Baylor teammates meet again in the majors


Today, they are two of the more unexpected players in the major leagues, posing together for pictures on the field here. Back then, Max Muncy and Nate Orf were teammates at a college not renowned for churning out major leaguers, pushing each other so intensely that the coaches had to rush over and break up a confrontation between the two.

At Baylor, the team had been divided into four groups for fall conditioning drills. The group with Orf and Muncy was not faring well one morning, and Orf got in Muncy’s face about it.

“I didn’t like the way our team was working,” Orf said. “After we ran, I grabbed all the guys and said, we’re going to go work some more until we can start competing with the other little groups.

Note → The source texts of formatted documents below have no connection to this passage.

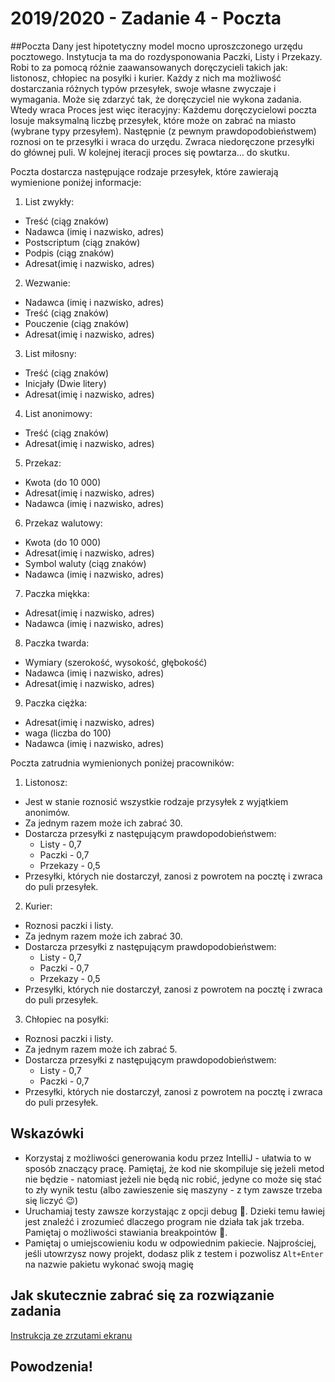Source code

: # 2019/2020 - Zadanie 4 - Poczta

##Poczta
Dany jest hipotetyczny model mocno uproszczonego urzędu pocztowego. Instytucja ta ma do rozdysponowania Paczki, Listy i Przekazy. Robi to za pomocą różnie zaawansowanych doręczycieli takich jak: listonosz, chłopiec na posyłki i kurier. Każdy z nich ma możliwość dostarczania różnych typów przesyłek, swoje własne zwyczaje i wymagania. Może się zdarzyć tak, że doręczyciel nie wykona zadania. Wtedy wraca Proces jest więc iteracyjny: Każdemu doręczycielowi poczta losuje maksymalną liczbę przesyłek, które może on zabrać na miasto (wybrane typy przesyłem). Następnie (z pewnym prawdopodobieństwem) roznosi on te przesyłki i wraca do urzędu. Zwraca niedoręczone przesyłki do głównej puli. W kolejnej iteracji proces się powtarza... do skutku.

Poczta dostarcza następujące rodzaje przesyłek, które zawierają wymienione poniżej informacje:
1.	List zwykły:
*	Treść (ciąg znaków)
*	Nadawca (imię i nazwisko, adres)
*	Postscriptum (ciąg znaków)
*	Podpis (ciąg znaków)
*	Adresat(imię i nazwisko, adres)

2.	Wezwanie:
*	Nadawca (imię i nazwisko, adres)
*	Treść (ciąg znaków)
*	Pouczenie (ciąg znaków)
*	Adresat(imię i nazwisko, adres)

3.	List miłosny:
*	Treść (ciąg znaków)
*	Inicjały (Dwie litery)
*	Adresat(imię i nazwisko, adres)

4.	List anonimowy:
*	Treść (ciąg znaków)
*	Adresat(imię i nazwisko, adres)

5.	Przekaz:
*	Kwota (do 10 000)
*	Adresat(imię i nazwisko, adres)
*	Nadawca (imię i nazwisko, adres)

6.	Przekaz walutowy:
*	Kwota (do 10 000)
*	Adresat(imię i nazwisko, adres)
*	Symbol waluty (ciąg znaków)
*	Nadawca (imię i nazwisko, adres)

7.	Paczka miękka:
*	Adresat(imię i nazwisko, adres)
*	Nadawca (imię i nazwisko, adres)

8.	Paczka twarda:
*	Wymiary (szerokość, wysokość, głębokość)
*	Nadawca (imię i nazwisko, adres)
*	Adresat(imię i nazwisko, adres)

9.	Paczka ciężka:
*	Adresat(imię i nazwisko, adres)
*	waga (liczba do 100)
*	Nadawca (imię i nazwisko, adres)

Poczta zatrudnia wymienionych poniżej pracowników:
1.	Listonosz:
*	Jest w stanie roznosić wszystkie rodzaje przysyłek z wyjątkiem anonimów.
*	Za jednym razem może ich zabrać 30.
*	Dostarcza przesyłki z następującym prawdopodobieństwem:
	* 	Listy - 0,7
	* 	Paczki - 0,7
	* 	Przekazy - 0,5
*	Przesyłki, których nie dostarczył, zanosi z powrotem na pocztę i zwraca do puli przesyłek.

2.	Kurier:
*	Roznosi paczki i listy.
*	Za jednym razem może ich zabrać 30.
*	Dostarcza przesyłki z następującym prawdopodobieństwem:
	* 	Listy - 0,7
	* 	Paczki - 0,7
	* 	Przekazy - 0,5
*	Przesyłki, których nie dostarczył, zanosi z powrotem na pocztę i zwraca do puli przesyłek.

3.	Chłopiec na posyłki:
*	Roznosi paczki i listy.
*	Za jednym razem może ich zabrać 5.
*	Dostarcza przesyłki z następującym prawdopodobieństwem:
	*	Listy - 0,7
	*	Paczki - 0,7
*	Przesyłki, których nie dostarczył, zanosi z powrotem na pocztę i zwraca do puli przesyłek.


## Wskazówki
- Korzystaj z możliwości generowania kodu przez IntelliJ - ułatwia 
to w sposób znaczący pracę. Pamiętaj, że kod nie skompiluje się jeżeli metod nie będzie - 
natomiast jeżeli nie będą nic robić, jedyne co może się stać to zły wynik testu 
(albo zawieszenie się maszyny - z tym zawsze trzeba się liczyć 😉)
- Uruchamiaj testy zawsze korzystając z opcji debug 🐛. 
Dzieki temu ławiej jest znaleźć i zrozumieć dlaczego program nie działa tak jak trzeba.
Pamiętaj o możliwości stawiania breakpointów 🛑.
- Pamiętaj o umiejscowieniu kodu w odpowiednim pakiecie. 
Najprościej, jeśli utowrzysz nowy projekt, dodasz plik z testem i pozwolisz `Alt+Enter` 
na nazwie pakietu wykonać swoją magię 

## Jak skutecznie zabrać się za rozwiązanie zadania
[Instrukcja ze zrzutami ekranu](https://github.com/Rughalt/mini-objective-java/wiki/Zadania-Punktowane)

## Powodzenia!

Our little group was getting blasted and blasted.


“To be successful at a level like this, you’ve got to be hard-nosed. You’ve got to be stubborn. It was two guys that are stubborn. So, when I challenged him like that, he’s going to fire back.”

Said Muncy: “He was a peak performance, condition guy. He could run 10 miles and not be tired, probably. I was a little heavier set, so that wasn’t in my cards. We kind of got into it a little bit about that.

“It wasn’t hating on each other. It was trying to push each other to get better.”

Muncy and Orf played together at Baylor in 2012. Neither player was a top prospect – Muncy was drafted in the fifth round, Orf was not drafted – but they were together at Miller Park on Sunday.

Orf, 28, and Muncy, 27, each started this season in the minor leagues. Orf made his major league debut for the Milwaukee Brewers earlier this month. Muncy made the home run derby, and he was the Dodgers’ cleanup batter on Sunday.

“From Day One, playing with him at Baylor, he was instantly a guy who could control the bat, square it up, control the strike zone, everything,” Orf said. “He’s a pure hitter. He always was.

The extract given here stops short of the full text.